Recently and almost in passing, an East Hampton Town Board member observed that it might be necessary to seek outside help for the Ordinance Enforcement Department. At the moment, the town lists eight field employees and one clerk in the department directory, but three work only part time. This small group is supposed to provide seven-day-a-week coverage, taking on everything and anything not otherwise in the purview of town police. It is a mind-bogglingly big job, particularly in the summer, when the population at least triples and businesses racing a short season to make ends meet often bend if not flout the law. This charitable explanation about why the department does not do more may not hold up to scrutiny in the off-season, however. Then, when troubles are fewer, blatant and ongoing code violations are inexplicably ignored.

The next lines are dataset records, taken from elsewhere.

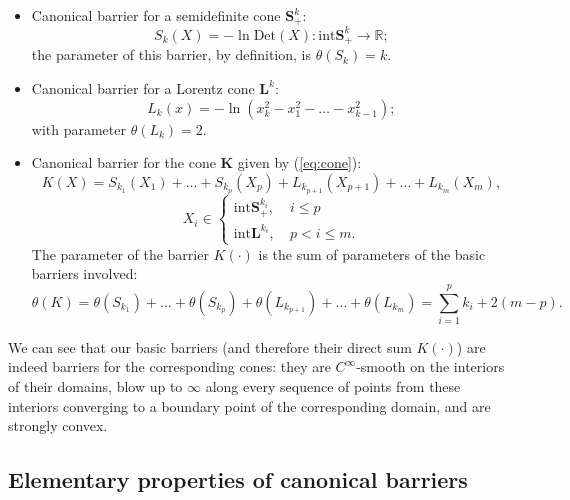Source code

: \documentclass[11pt,a4paper]{article}
\newcommand{\R}{\mathbb{R}}
\begin{document}
\begin{itemize}
    \item Canonical barrier for a semidefinite cone $\textbf{S}_+^k$: 
    \begin{equation*}
        S_k(X) = -\ln \text{Det}(X) : \text{int} \textbf{S}_+^k \to \R;
    \end{equation*}
the parameter of this barrier, by definition, is $\theta(S_k)=k$.
    \item Canonical barrier for a Lorentz cone $\textbf{L}^k$:
    \begin{equation*}
        L_k(x) = -\ln(x_k^2-x_1^2-\dots -x_{k-1}^2);
    \end{equation*}
    with parameter $\theta(L_k) = 2$.
    \item Canonical barrier for the cone $\textbf{K}$ given by (\ref{eq:cone}):
    \begin{equation*}
        K(X) = S_{k_1}(X_1)+\dots+S_{k_p}(X_p)+L_{k_{p+1}}(X_{p+1})+\dots+L_{k_{m}}(X_{m}),
    \end{equation*}
    \begin{equation*}
        X_i \in 
        \begin{cases}
          \text{int}\textbf{S}_+^{k_i}, & \ i\leq p \\
          \text{int}\textbf{L}^{k_i}, & \ p<i\leq m.
        \end{cases}
    \end{equation*}
    The parameter of the barrier $K(\cdot)$ is the sum of parameters of the basic barriers involved:
    \begin{equation*}
        \theta(K) = \theta(S_{k_1})+\dots+\theta(S_{k_p})+\theta(L_{k_{p+1}})+\dots+\theta(L_{k_{m}}) = \overset{p}{\underset{i=1}{\sum}} k_i + 2(m-p).
    \end{equation*}
\end{itemize}

We can see that our basic barriers (and therefore their direct sum $K(\cdot)$) are indeed barriers for the corresponding cones: they are $C^\infty$-smooth on the interiors of their domains, blow up to $\infty$ along every sequence of points from these interiors converging to a boundary point of the corresponding domain, and are strongly convex.

\subsection{Elementary properties of canonical barriers}
\end{document}
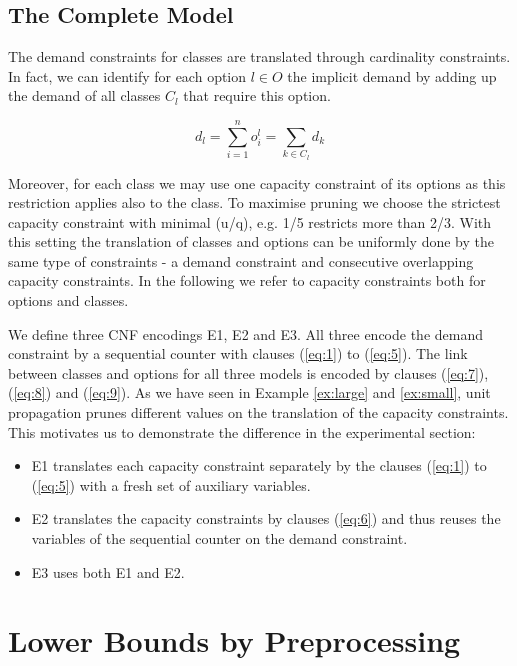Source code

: \documentclass[]{llncs}
\begin{document}
\subsection{The Complete Model}
\label{sub:complete}


The demand constraints for classes are translated through cardinality constraints.  In fact, we can identify for each
option $l \in O$ the implicit demand by adding up the demand of all classes $C_l$ that require this option.

$$ d_l = \sum_{i=1}^n o^l_i = \sum_{k\in C_l} d_k$$                                                 

Moreover, for each class we may use one capacity constraint of its options as this restriction applies also to the
class. To maximise pruning we choose the strictest capacity constraint with minimal (u/q), e.g. 1/5 restricts more than
2/3. With this setting the translation of classes and options can be uniformly done by the same type of constraints - a
demand constraint and consecutive overlapping capacity constraints. In the following we refer to capacity constraints
both for options and classes. 
 
We define three CNF encodings E1, E2 and E3. All three encode the demand constraint by a sequential counter with clauses
(\ref{eq:1}) to (\ref{eq:5}).  The link between classes and options for all three models is encoded by clauses
(\ref{eq:7}),(\ref{eq:8}) and (\ref{eq:9}). As we have seen in Example \ref{ex:large} and \ref{ex:small}, unit
propagation prunes different values on the translation of the capacity constraints. This motivates us to demonstrate the
difference in the experimental section: 

\begin{itemize}
    \item E1 translates each capacity constraint separately by the clauses (\ref{eq:1}) to (\ref{eq:5}) with a fresh set
        of auxiliary variables. 
    \item E2 translates the capacity constraints by clauses (\ref{eq:6}) and thus reuses the variables of the
        sequential counter on the demand constraint. 
    \item E3 uses both E1 and E2. 
\end{itemize}


\section{Lower Bounds by Preprocessing}
\label{sec:lower}
\end{document}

Betsy Bambrick, the head of ordinance enforcement from 2010 through 2017, who is now seeking a seat on the East Hampton Town Board, might be pressed for an explanation during her campaign. This would be of interest as the department’s only reports indicate a long pattern of pursuing certain aspects of the town code, such as the rules on artist studios and contractor licenses, and all but ignoring others, such as those about signs and exterior lighting — never mind that these laws were passed by the town boards to which the department answers.
Included among the assignments of the Ordinance Enforcement Department is keeping tabs on residential rental properties, for which a town registry certificate is required. In some places, such as Amagansett and Montauk, excessive numbers of short-term week or weekend guests have been changing their neighborhoods and adding a frenetic factor to traffic congestion. Basic investigation of these matters might well be handled by the private sector.
Among the issues an outside firm might address are short-term rental websites such as Airbnb to be sure town registry numbers are posted, as required. It could also count online property reviews, which in many, many examples are indications of illegally high turnover. This is something the eight town enforcement officers hardly have time for. It could help tamp down a growing challenge. One popular Montauk cottage on Fort Pond, for example, has had three different rental occupants so far in August and six in July. The limit for that period was two. The cottage first was on the rental market in 2013, according to Airbnb. Since then it has racked up more than 300 reviews. (If we are able to look this up, ordinance enforcement is, too. It would not be difficult.)
Giving the department the benefit of the doubt, that its staff follows the town’s laws and seeks compliance whenever possible, bolstering it with outside help could provide better results.